We'll probably never know exactly why Syrian President Bashar Assad ordered Saturday's chemical weapons attack on the encircled rebel-held city of Douma with pro-regime forces on the eve of complete military victory.
But this much is certain: Russian President Vladimir Putin is the big loser.
The Russian leader has far outpaced his Soviet predecessors in going to bat for Syria's Assad regime – including two-and-a-half-years of air strikes against its enemies and use of Russia's Security Council veto twelve times, in the words of Amnesty International, "to shield the Syrian government from the consequences of war crimes and crimes against humanity." And yet he can't seem to get his client to do what he wants when it really counts.
What Moscow really needs now is an internationally-endorsed political settlement that preserves and rebuilds the Syrian state apparatus, as regional and international buy-in is necessary to finance the country's estimated $200-300 billion reconstruction tab. Toward this end, it has reached understandings with the rebels' primary sponsors, Saudi Arabia and Turkey, to ensure that some representation of a Sunni Arab "opposition" will acquiesce to Assad's continued rule. All Putin needs is for the Assad regime to avoid gratuitous bloodshed and consent to modest constitutional changes.
Putin can't seem to get his Syrian client to do what he wants when it really counts. |
Time and again, however, Moscow has shown it lacks sufficient leverage over pro-regime forces to compel respect for ceasefires brokered by its own diplomats. Five weeks ago, Russian envoys spent three days haggling over the wording of United Nations Security Council Resolution 2401, which mandated a 30-day cease-fire to allow for humanitarian deliveries and medical evacuations. But Assad's UN envoy immediately shrugged off the resolution, and his air force persisted with the devastating daily bombardment of rebel-held Eastern Ghouta in suburban Damascus that the Security Council had been working so feverishly to stop. A December 2016 ceasefire negotiated at the highest levels with Russia was scuttled by pro-regime forces on the day it was supposed to go into effect.
It's no mystery why this happens. With Syria's military depleted by defections and casualties, pro-regime forces on the ground are today dominated by an estimated 30,000 foreign (mostly Lebanese, Iraqi, Afghani, and Pakistani) Shi'a fighters under the control of Iranian Islamic Revolutionary Guard Corps (IRGC) commanders. In addition, Iran finances and exerts substantial operational control over many native Syrian militias operating alongside Assad's military.

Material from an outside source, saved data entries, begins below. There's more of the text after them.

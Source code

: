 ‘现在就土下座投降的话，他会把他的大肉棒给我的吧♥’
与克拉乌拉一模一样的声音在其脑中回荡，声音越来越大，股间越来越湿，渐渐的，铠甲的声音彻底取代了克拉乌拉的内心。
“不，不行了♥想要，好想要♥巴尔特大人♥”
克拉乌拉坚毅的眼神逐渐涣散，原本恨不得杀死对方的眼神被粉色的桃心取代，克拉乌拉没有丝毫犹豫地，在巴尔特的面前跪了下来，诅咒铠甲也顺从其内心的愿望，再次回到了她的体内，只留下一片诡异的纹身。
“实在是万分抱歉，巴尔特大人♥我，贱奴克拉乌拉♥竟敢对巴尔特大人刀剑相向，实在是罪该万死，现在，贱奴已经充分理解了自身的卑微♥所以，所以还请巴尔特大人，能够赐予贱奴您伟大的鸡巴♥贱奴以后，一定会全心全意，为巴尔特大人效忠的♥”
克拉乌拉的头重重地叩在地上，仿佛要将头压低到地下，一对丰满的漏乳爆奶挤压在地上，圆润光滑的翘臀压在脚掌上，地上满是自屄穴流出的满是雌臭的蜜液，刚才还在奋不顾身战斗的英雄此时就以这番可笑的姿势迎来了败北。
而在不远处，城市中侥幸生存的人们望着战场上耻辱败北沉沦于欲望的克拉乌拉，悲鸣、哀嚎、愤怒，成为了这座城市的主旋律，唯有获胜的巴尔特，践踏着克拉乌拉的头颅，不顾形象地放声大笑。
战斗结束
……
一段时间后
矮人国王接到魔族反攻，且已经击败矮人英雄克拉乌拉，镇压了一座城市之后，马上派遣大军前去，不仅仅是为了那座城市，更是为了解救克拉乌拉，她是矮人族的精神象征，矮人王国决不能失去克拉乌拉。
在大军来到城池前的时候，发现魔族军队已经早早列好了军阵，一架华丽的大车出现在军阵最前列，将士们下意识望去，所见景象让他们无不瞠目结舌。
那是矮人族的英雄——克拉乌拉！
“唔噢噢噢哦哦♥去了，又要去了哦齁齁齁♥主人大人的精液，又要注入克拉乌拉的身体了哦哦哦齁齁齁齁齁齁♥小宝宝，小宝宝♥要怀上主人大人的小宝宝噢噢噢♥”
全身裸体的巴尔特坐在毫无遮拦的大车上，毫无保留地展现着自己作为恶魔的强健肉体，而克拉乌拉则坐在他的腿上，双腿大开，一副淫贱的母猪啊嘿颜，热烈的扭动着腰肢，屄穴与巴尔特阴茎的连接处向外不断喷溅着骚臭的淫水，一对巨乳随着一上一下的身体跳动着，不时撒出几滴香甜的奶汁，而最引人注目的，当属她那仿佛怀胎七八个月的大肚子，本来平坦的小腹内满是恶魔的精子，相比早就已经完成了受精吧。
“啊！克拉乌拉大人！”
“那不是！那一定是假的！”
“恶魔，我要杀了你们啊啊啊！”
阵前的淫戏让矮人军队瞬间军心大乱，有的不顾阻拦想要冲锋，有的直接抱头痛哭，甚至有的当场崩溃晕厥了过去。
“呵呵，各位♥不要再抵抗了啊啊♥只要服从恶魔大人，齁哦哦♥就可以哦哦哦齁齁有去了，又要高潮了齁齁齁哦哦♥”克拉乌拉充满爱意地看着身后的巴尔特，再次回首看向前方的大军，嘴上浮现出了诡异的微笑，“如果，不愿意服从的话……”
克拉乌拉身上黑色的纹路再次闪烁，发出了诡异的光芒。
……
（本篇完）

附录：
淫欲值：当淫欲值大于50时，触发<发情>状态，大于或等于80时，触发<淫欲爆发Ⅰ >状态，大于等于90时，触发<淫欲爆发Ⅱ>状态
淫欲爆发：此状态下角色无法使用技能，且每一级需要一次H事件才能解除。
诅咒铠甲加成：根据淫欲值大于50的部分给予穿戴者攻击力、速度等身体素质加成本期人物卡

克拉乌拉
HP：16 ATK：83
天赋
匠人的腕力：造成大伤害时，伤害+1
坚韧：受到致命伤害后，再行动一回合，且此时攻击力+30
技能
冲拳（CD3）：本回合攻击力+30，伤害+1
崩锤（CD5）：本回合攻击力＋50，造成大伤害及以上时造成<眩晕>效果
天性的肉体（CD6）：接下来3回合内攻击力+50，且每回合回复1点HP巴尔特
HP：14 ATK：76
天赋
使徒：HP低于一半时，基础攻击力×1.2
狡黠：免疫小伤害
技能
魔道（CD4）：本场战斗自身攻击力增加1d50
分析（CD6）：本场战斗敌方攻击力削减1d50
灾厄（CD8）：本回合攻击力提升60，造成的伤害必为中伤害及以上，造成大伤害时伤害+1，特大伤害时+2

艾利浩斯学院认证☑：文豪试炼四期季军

Assad owes what's left of his throne primarily to Iran, not Russia. |
Outgoing National Security Advisor Lt. Gen. H.R. McMaster's recent estimation that, all told, Iranian proxies comprise 80 percent of pro-regime forces is probably a bit high, but such lopsidedness is certainly evident among assault forces fighting for the regime. Hundreds of soldiers taking part in the final assault on rebel-held east Aleppo were outnumbered by some 5,000+ foreign Shi'a fighting alongside them. The force that captured the strategic border town on Abu Kamal last October was reportedly composed almost entirely of non-Syrians under IRGC command. Although Assad is appreciative of Russian air power, he owes what's left of his throne primarily to Iran, not Russia.
While Moscow and Iran share the short-term goal of eliminating insurgent threats to the Assad regime, the latter has wholly different long-term objectives – maintaining proxy control of a contiguous corridor of territory from its border crossings into Iraq to the Golan Heights and the Mediterranean Sea and building a "resistance" infrastructure in Syria for confronting Israel. Since any negotiated political settlement can only serve to constrain its freedom to maintain and expand this infrastructure, Iran is determined to prevent serious peace talks.
Russia's inability to extract credible commitments from Assad has fatally undercut its impressive diplomacy. |
Russia's inability to restrain and extract commitments from its Syrian clients has fatally undercut its otherwise impressive diplomatic efforts to broker a regionally-sanctioned resolution of the Syria conflict. Most major Sunni Arab and Kurdish factions steered clear of Putin's much-touted "Syrian National Dialogue Conference" at the Black Sea resort of Sochi in January. Somehow Russian Foreign Minister Sergey V. Lavrov still managed to get heckled while addressing the rump assembly of pro-Assad delegates.
For Putin, Assad's latest chemical weapons attacks couldn't have come at a worse time — right after President Trump's abrupt declaration that U.S. troops would leave Syria "very soon" and "let the other people take care of it" threw U.S. policy into chaos. A harsh reality is surely setting in at the Kremlin: Putin has staked Russia's claim to be a global power on the fate of a brutal Iranian client regime forever stigmatized by its responsibility for hundreds of thousands of deaths, and over which he cannot exert decisive influence.